Computer science is one of the fastest-growing fields of study at Columbia and other universities as computational methods become increasingly necessary and fundamental to almost every academic discipline, from engineering and biology, to statistics and the social sciences, to the humanities.
To encourage collaboration and to bring computational knowledge and expertise in formulating new algorithms for specific contexts, the Columbia Computer Science Department works closely with those outside the department, both to advance research in different disciplines through new computational techniques, and to support educational efforts for students wanting to incorporate computer science techniques within their own majors.
Data Science Institute, where computer science professors work closely with 200 other faculty from across the university to develop new techniques in gathering and interpreting data.

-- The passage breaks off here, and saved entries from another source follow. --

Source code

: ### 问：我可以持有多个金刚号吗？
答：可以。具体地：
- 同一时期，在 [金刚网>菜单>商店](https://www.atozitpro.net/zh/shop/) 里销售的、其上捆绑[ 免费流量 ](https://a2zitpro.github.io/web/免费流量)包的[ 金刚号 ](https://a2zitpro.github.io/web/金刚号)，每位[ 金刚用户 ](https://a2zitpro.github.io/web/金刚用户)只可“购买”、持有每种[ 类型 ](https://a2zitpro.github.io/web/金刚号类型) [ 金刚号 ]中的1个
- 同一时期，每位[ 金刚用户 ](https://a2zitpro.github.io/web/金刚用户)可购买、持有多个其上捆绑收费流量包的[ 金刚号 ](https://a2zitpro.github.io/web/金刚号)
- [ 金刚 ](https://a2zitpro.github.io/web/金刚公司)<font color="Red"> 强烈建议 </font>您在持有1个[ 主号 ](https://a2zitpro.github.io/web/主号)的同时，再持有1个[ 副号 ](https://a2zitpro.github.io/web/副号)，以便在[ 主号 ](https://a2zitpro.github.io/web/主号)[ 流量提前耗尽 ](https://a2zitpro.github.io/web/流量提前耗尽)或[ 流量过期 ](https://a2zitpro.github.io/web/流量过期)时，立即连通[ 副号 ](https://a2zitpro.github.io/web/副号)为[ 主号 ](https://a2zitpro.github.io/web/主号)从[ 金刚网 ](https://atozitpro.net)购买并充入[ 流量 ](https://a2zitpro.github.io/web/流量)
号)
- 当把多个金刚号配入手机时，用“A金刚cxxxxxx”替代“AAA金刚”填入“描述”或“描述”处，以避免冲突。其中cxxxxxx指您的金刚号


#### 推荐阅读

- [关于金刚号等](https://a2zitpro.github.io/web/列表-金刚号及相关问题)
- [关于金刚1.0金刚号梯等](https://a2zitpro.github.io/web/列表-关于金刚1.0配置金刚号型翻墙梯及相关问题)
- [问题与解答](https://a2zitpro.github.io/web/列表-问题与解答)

The Computer Engineering Program combines key aspects of electrical engineering and computer science to teach the fundamentals of circuits, systems, and software, and give students broad skills in both hardware and software.
The Lede Program gives journalists and others the computational skills needed to turn data into narratives. This intensive summer program offers hands-on training in data, code and algorithms in the context of journalism and storytelling.
Dual Masters degree in Journalism and Computer Science. A four-semester program where students take classes at the Journalism and Engineering schools to learn the fundamentals of reporting and writing while developing a working background in computer science and software design.
The department also offers classes specifically geared for students who want to incorporate computer science into their own disciplines.
Computing in Context (COMS 1002), a rigorous computer science class aimed specifically at liberal arts students. The course combines lectures in basic computer science skills with lectures and projects from humanities professors who show how those skills apply within a specific liberal arts discipline.
Computing for Engineers and Applied Scientists (COMS 1006) introduces computational thinking, algorithmic problem solving and Python programming with applications in science and engineering.
Emerging Scholars Program (COMS 1404) is a one-point class that emphasizes the collaborative and problem-solving aspects of computer science.